The government has announced changes to its Prompt Payment Code (PPC) in an attempt to reduce late payments to small firms that are struggling during the latest lockdown.
These changes will require those larger companies that originally signed up for the PPC to pay all outstanding invoices to these firms within a maximum period of 30 days – rather than the 60-day period they had before. This is to try to ensure the survival of smaller firms in the current situation, with invoices adding up to £23.4 billion currently unpaid across the country.

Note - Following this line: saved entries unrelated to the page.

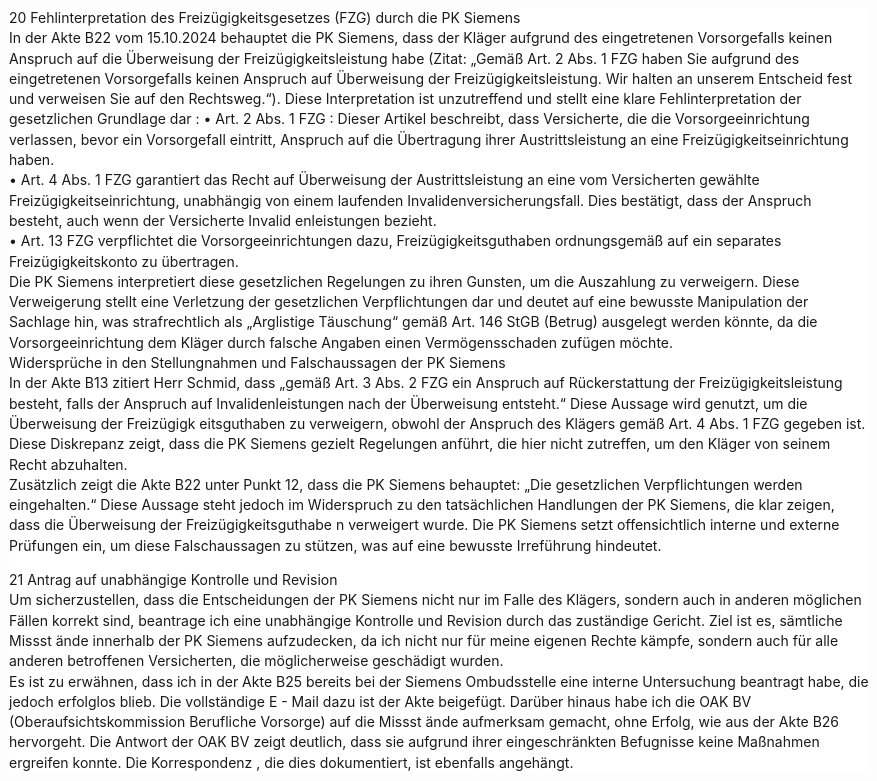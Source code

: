 20 
 Fehlinterpretation des Freizügigkeitsgesetzes (FZG) durch die PK Siemens  
In der Akte B22  vom 15.10.2024  behauptet die PK Siemens, dass der Kläger aufgrund 
des eingetretenen Vorsorgefalls keinen Anspruch auf die Überweisung der 
Freizügigkeitsleistung habe (Zitat: „Gemäß Art. 2 Abs. 1 FZG haben Sie aufgrund des 
eingetretenen Vorsorgefalls keinen Anspruch auf Überweisung der 
Freizügigkeitsleistung. Wir halten an unserem Entscheid fest und verweisen Sie auf den 
Rechtsweg.“). Diese Interpretation ist unzutreffend und stellt eine klare 
Fehlinterpretation der gesetzlichen Grundlage dar : 
• Art. 2 Abs. 1 FZG : Dieser Artikel beschreibt, dass Versicherte, die die 
Vorsorgeeinrichtung verlassen, bevor ein Vorsorgefall eintritt, Anspruch auf die 
Übertragung ihrer Austrittsleistung an eine Freizügigkeitseinrichtung haben.  
• Art. 4 Abs. 1 FZG  garantiert das Recht auf Überweisung der Austrittsleistung an 
eine vom Versicherten gewählte Freizügigkeitseinrichtung, unabhängig von 
einem laufenden Invalidenversicherungsfall. Dies bestätigt, dass der Anspruch 
besteht, auch wenn der Versicherte Invalid enleistungen bezieht.  
• Art. 13 FZG  verpflichtet die Vorsorgeeinrichtungen dazu, Freizügigkeitsguthaben 
ordnungsgemäß auf ein separates Freizügigkeitskonto zu übertragen.  
Die PK Siemens interpretiert diese gesetzlichen Regelungen zu ihren Gunsten, um die 
Auszahlung zu verweigern. Diese Verweigerung stellt eine Verletzung der gesetzlichen 
Verpflichtungen dar und deutet auf eine bewusste Manipulation der Sachlage hin, was 
strafrechtlich als „Arglistige Täuschung“ gemäß Art. 146 StGB (Betrug)  ausgelegt 
werden könnte, da die Vorsorgeeinrichtung dem Kläger durch falsche Angaben einen 
Vermögensschaden zufügen möchte.  
Widersprüche in den Stellungnahmen und Falschaussagen der PK Siemens  
In der Akte B13  zitiert Herr Schmid, dass „gemäß Art. 3 Abs. 2 FZG ein Anspruch auf 
Rückerstattung der Freizügigkeitsleistung besteht, falls der Anspruch auf 
Invalidenleistungen nach der Überweisung entsteht.“ Diese Aussage wird genutzt, um 
die Überweisung der Freizügigk eitsguthaben zu verweigern, obwohl der Anspruch des 
Klägers gemäß Art. 4 Abs. 1 FZG  gegeben ist. Diese Diskrepanz zeigt, dass die PK 
Siemens gezielt Regelungen anführt, die hier nicht zutreffen, um den Kläger von seinem 
Recht abzuhalten.  
Zusätzlich zeigt die Akte B22  unter Punkt 12, dass die PK Siemens behauptet: „Die 
gesetzlichen Verpflichtungen werden eingehalten.“ Diese Aussage steht jedoch im 
Widerspruch zu den tatsächlichen Handlungen der PK Siemens, die klar zeigen, dass 
die Überweisung der Freizügigkeitsguthabe n verweigert wurde. Die PK Siemens setzt 
offensichtlich interne und externe Prüfungen ein, um diese Falschaussagen zu stützen, 
was auf eine bewusste Irreführung hindeutet.  

21 
 Antrag auf unabhängige Kontrolle und Revision  
Um sicherzustellen, dass die Entscheidungen der PK Siemens nicht nur im Falle des 
Klägers, sondern auch in anderen möglichen Fällen korrekt sind, beantrage ich eine 
unabhängige Kontrolle und Revision durch das zuständige Gericht. Ziel ist es, sämtliche 
Missst ände innerhalb der PK Siemens aufzudecken, da ich nicht nur für meine eigenen 
Rechte kämpfe, sondern auch für alle anderen betroffenen Versicherten, die 
möglicherweise geschädigt wurden.  
Es ist zu erwähnen, dass ich in der Akte B25  bereits bei der Siemens Ombudsstelle eine 
interne Untersuchung beantragt habe, die jedoch erfolglos blieb. Die vollständige E -
Mail dazu ist der Akte beigefügt. Darüber hinaus habe ich die OAK BV 
(Oberaufsichtskommission Berufliche Vorsorge) auf die Missst ände aufmerksam 
gemacht, ohne Erfolg, wie aus der Akte B26  hervorgeht. Die Antwort der OAK BV zeigt 
deutlich, dass sie aufgrund ihrer eingeschränkten Befugnisse keine Maßnahmen 
ergreifen konnte. Die Korrespondenz , die dies dokumentiert, ist ebenfalls angehängt.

For small firms in particular, these unpaid invoices can seriously impact on their cash flow – and thus their ability to keep trading. However, while the reforms to the PPC will be welcomed, there is no guarantee that they will be adhered to. Close to 3,000 businesses are signed up to it, but many consistently failed to meet the previous 60-day deadline for payments.
The government hopes to avoid that this time by getting CEOs, Finance Directors and owners to sign and accept direct responsibility. Small firms will be able to add interest charges when invoices are paid late and firms that have committed to the PPC but constantly fail to meet the deadlines will be investigated.
It is to be hoped that these measures will work, as, while a small business accountant from South Yorkshire or any other region can help smaller firms improve their cash flow situation, late payments unquestionably put such firms at risk through no fault of their own.